1998
My Strength, My Weakness
January 1998


“My Strength, My Weakness,” Ensign, Jan. 1998, 66

My Strength, My Weakness

I have loved words, books, and reading from the time I was small. I would wait for my older sister to come home from school with her first readers so I could crouch by her on the floor, hungrily watching her finger move across the page. After I learned to read, I devoured every book I could get my hands on. To this day I can pick up a book and disappear into it.

While this was a tremendous strength in my education, it could also be a weakness. I learned that if I had to be somewhere or do something, I must not walk through the bookstore. And if I did, I had better not pick up a book. Once I picked one up, often the next thing I’d hear would be the intercom announcing that the store was closing. I have read through many hours that I had something else to do, impatient with interruptions and oblivious to others’ needs. Although we don’t often think of the need to control our strengths, I learned that a strength could be a potential weakness unless I channeled and directed it properly.

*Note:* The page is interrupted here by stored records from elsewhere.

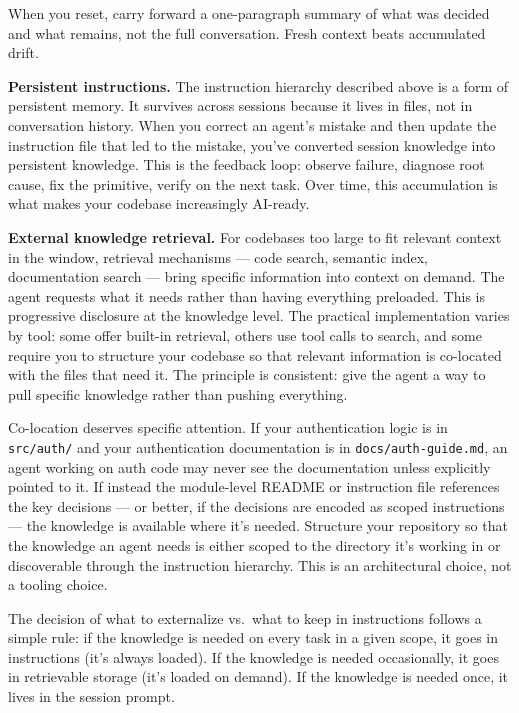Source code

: \documentclass[
  a4paper,
  DIV=11,
  numbers=noendperiod]{scrreprt}
\begin{document}
When you reset, carry forward a one-paragraph summary of what was
decided and what remains, not the full conversation. Fresh context beats
accumulated drift.

\textbf{Persistent instructions.} The instruction hierarchy described
above is a form of persistent memory. It survives across sessions
because it lives in files, not in conversation history. When you correct
an agent's mistake and then update the instruction file that led to the
mistake, you've converted session knowledge into persistent knowledge.
This is the feedback loop: observe failure, diagnose root cause, fix the
primitive, verify on the next task. Over time, this accumulation is what
makes your codebase increasingly AI-ready.

\textbf{External knowledge retrieval.} For codebases too large to fit
relevant context in the window, retrieval mechanisms --- code search,
semantic index, documentation search --- bring specific information into
context on demand. The agent requests what it needs rather than having
everything preloaded. This is progressive disclosure at the knowledge
level. The practical implementation varies by tool: some offer built-in
retrieval, others use tool calls to search, and some require you to
structure your codebase so that relevant information is co-located with
the files that need it. The principle is consistent: give the agent a
way to pull specific knowledge rather than pushing everything.

Co-location deserves specific attention. If your authentication logic is
in \texttt{src/auth/} and your authentication documentation is in
\texttt{docs/auth-guide.md}, an agent working on auth code may never see
the documentation unless explicitly pointed to it. If instead the
module-level README or instruction file references the key decisions ---
or better, if the decisions are encoded as scoped instructions --- the
knowledge is available where it's needed. Structure your repository so
that the knowledge an agent needs is either scoped to the directory it's
working in or discoverable through the instruction hierarchy. This is an
architectural choice, not a tooling choice.

The decision of what to externalize vs.~what to keep in instructions
follows a simple rule: if the knowledge is needed on every task in a
given scope, it goes in instructions (it's always loaded). If the
knowledge is needed occasionally, it goes in retrievable storage (it's
loaded on demand). If the knowledge is needed once, it lives in the
session prompt.
\end{document}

Thankfully, the reverse of that is also true. Any weakness we find within ourselves can, with the Lord’s help, be refashioned into a strength. In Ether 12:27, the Lord says, “My grace is sufficient for all men that humble themselves before me; for if they humble themselves before me, and have faith in me, then will I make weak things become strong unto them.”

Once, when agonizing over something very difficult, I told the Lord, “I can’t do this. I am not perfect.”

“But you want to be, don’t you?” the Spirit whispered, reminding me that in order to become like my Heavenly Father, I must master the very thing I was protesting. When we struggle prayerfully and diligently, the Lord will help us raise our weakness to power and properly direct our strengths.

  • Sharon C. Morgan of the Lake Ward serves as director of public affairs for the Fremont California South Stake.